→ **Work to be completed**
Tally the lines below that contain the word "their". Only the total should be given.

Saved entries

········

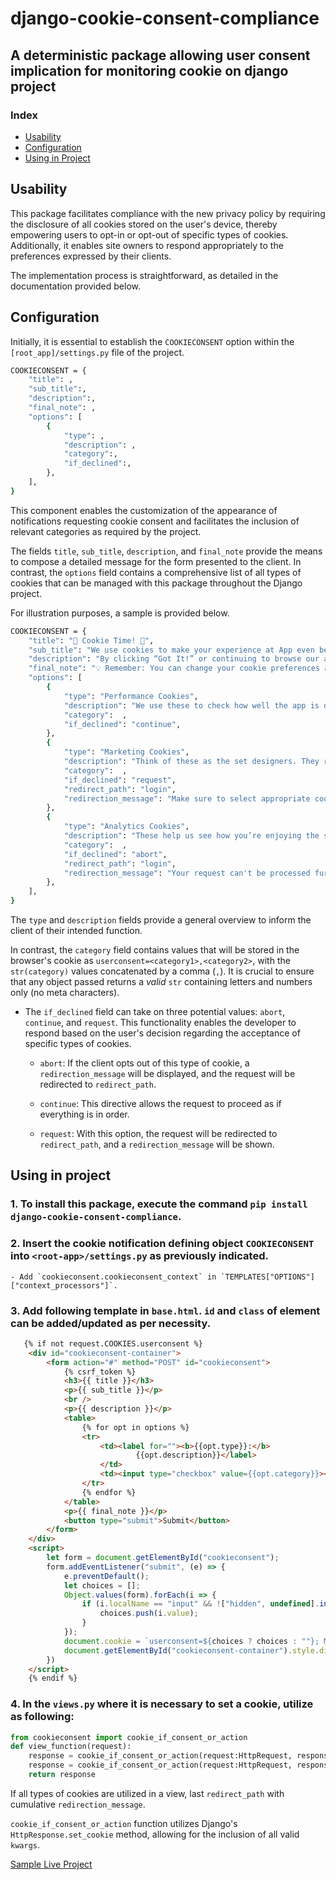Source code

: # django-cookie-consent-compliance

## A deterministic package allowing user consent implication for monitoring cookie on django project

### Index

- [Usability](#usability)
- [Configuration](#configuration)
- [Using in Project](#using-in-project)


## <a name="usability"></a>Usability
This package facilitates compliance with the new privacy policy by requiring the disclosure of all cookies stored on the user's device, thereby empowering users to opt-in or opt-out of specific types of cookies. Additionally, it enables site owners to respond appropriately to the preferences expressed by their clients. 

The implementation process is straightforward, as detailed in the documentation provided below.

## <a name="configuration"></a>Configuration

Initially, it is essential to establish the `COOKIECONSENT` option within the `[root_app]/settings.py` file of the project.


```sh
COOKIECONSENT = {
    "title": ,
    "sub_title":,
    "description":,
    "final_note": ,
    "options": [
        {
            "type": ,
            "description": ,
            "category":,
            "if_declined":,
        },
    ],
}
```

This component enables the customization of the appearance of notifications requesting cookie consent and facilitates the inclusion of relevant categories as required by the project.

The fields `title`, `sub_title`, `description`, and `final_note` provide the means to compose a detailed message for the form presented to the client. In contrast, the `options` field contains a comprehensive list of all types of cookies that can be managed with this package throughout the Django project. 

For illustration purposes, a sample is provided below.

```sh
COOKIECONSENT = {
    "title": "🍪 Cookie Time! 🍪",
    "sub_title": "We use cookies to make your experience at App even better! 🎭",
    "description": "By clicking “Got It!” or continuing to browse our app, you’re accepting our use of cookies (no, not the chocolate chip ones, unfortunately 😅). Here's how we use them:",
    "final_note": "💡 Remember: You can change your cookie preferences anytime via your browser settings if you're not fully on board. But don't worry, the cookies we use are harmless — no magical powers or teleportation here, promise! 😉",
    "options": [
        {
            "type": "Performance Cookies",
            "description": "We use these to check how well the app is doing. They help us improve the experience, so you can enjoy our digital theatre even more.",
            "category":  ,
            "if_declined": "continue",
        },
        {
            "type": "Marketing Cookies",
            "description": "Think of these as the set designers. They remember your preferences, like your language or favorite settings, so you don’t have to keep telling us every time you return.",
            "category":  ,
            "if_declined": "request",
            "redirect_path": "login",
            "redirection_message": "Make sure to select appropriate cookie to continue further.",
        },
        {
            "type": "Analytics Cookies",
            "description": "These help us see how you’re enjoying the show. We gather data to make the app better, so you’ll keep coming back for the encore. 🎤",
            "category":  ,
            "if_declined": "abort",
            "redirect_path": "login",
            "redirection_message": "Your request can't be processed further because some cookies are not present.",
        },
    ],
}
```


The `type` and `description` fields provide a general overview to inform the client of their intended function.

In contrast, the `category` field contains values that will be stored in the browser's cookie as `userconsent=<category1>,<category2>`, with the `str(category)` values concatenated by a comma (`,`). It is crucial to ensure that any object passed returns a *valid* `str` containing letters and numbers only (no meta characters).

+ The `if_declined` field can take on three potential values: `abort`, `continue`, and `request`. This functionality enables the developer to respond based on the user's decision regarding the acceptance of specific types of cookies.
    - `abort`: If the client opts out of this type of cookie, a `redirection_message` will be displayed, and the request will be redirected to `redirect_path`.

    - `continue`: This directive allows the request to proceed as if everything is in order.

    - `request`: With this option, the request will be redirected to `redirect_path`, and a `redirection_message` will be shown.

## <a name="using-in-project"></a>Using in project

### 1. To install this package, execute the command `pip install django-cookie-consent-compliance`.


### 2. Insert the cookie notification defining object `COOKIECONSENT` into `<root-app>/settings.py` as previously indicated.

    - Add `cookieconsent.cookieconsent_context` in `TEMPLATES["OPTIONS"]["context_processors"]`.

### 3. Add following template in `base.html`. `id` and `class` of element can be added/updated as per necessity.

```html
   {% if not request.COOKIES.userconsent %}
    <div id="cookieconsent-container">
        <form action="#" method="POST" id="cookieconsent">
            {% csrf_token %}
            <h3>{{ title }}</h3>
            <p>{{ sub_title }}</p>
            <br />
            <p>{{ description }}</p>
            <table>
                {% for opt in options %}
                <tr>
                    <td><label for=""><b>{{opt.type}}:</b>
                            {{opt.description}}</label>
                    </td>
                    <td><input type="checkbox" value={{opt.category}}></td>
                </tr>
                {% endfor %}
            </table>
            <p>{{ final_note }}</p>
            <button type="submit">Submit</button>
        </form>
    </div>
    <script>
        let form = document.getElementById("cookieconsent");
        form.addEventListener("submit", (e) => {
            e.preventDefault();
            let choices = [];
            Object.values(form).forEach(i => {
                if (i.localName == "input" && !["hidden", undefined].includes(i.type) && i.checked) {
                    choices.push(i.value);
                }
            });
            document.cookie = `userconsent=${choices ? choices : ""}; Max-Age=2592000; path=/; SameSite=strict; Secure;`;
            document.getElementById("cookieconsent-container").style.display = "none";
        })
    </script>
    {% endif %}
```

### 4. In the `views.py` where it is necessary to set a cookie, utilize as following:

```py
from cookieconsent import cookie_if_consent_or_action
def view_function(request):
    response = cookie_if_consent_or_action(request:HttpRequest, response: HttpResponse, category1, "lang", value="en")
    response = cookie_if_consent_or_action(request:HttpRequest, response: HttpResponse, category2, "theme", value="auto")
    return response
```

If all types of cookies are utilized in a view, last `redirect_path` with cumulative `redirection_message`.

`cookie_if_consent_or_action` function utilizes Django's `HttpResponse.set_cookie` method, allowing for the inclusion of all valid `kwargs`.

[Sample Live Project](https://py2s.pythonanywhere.com/)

········

→ **Response for this exercise**
2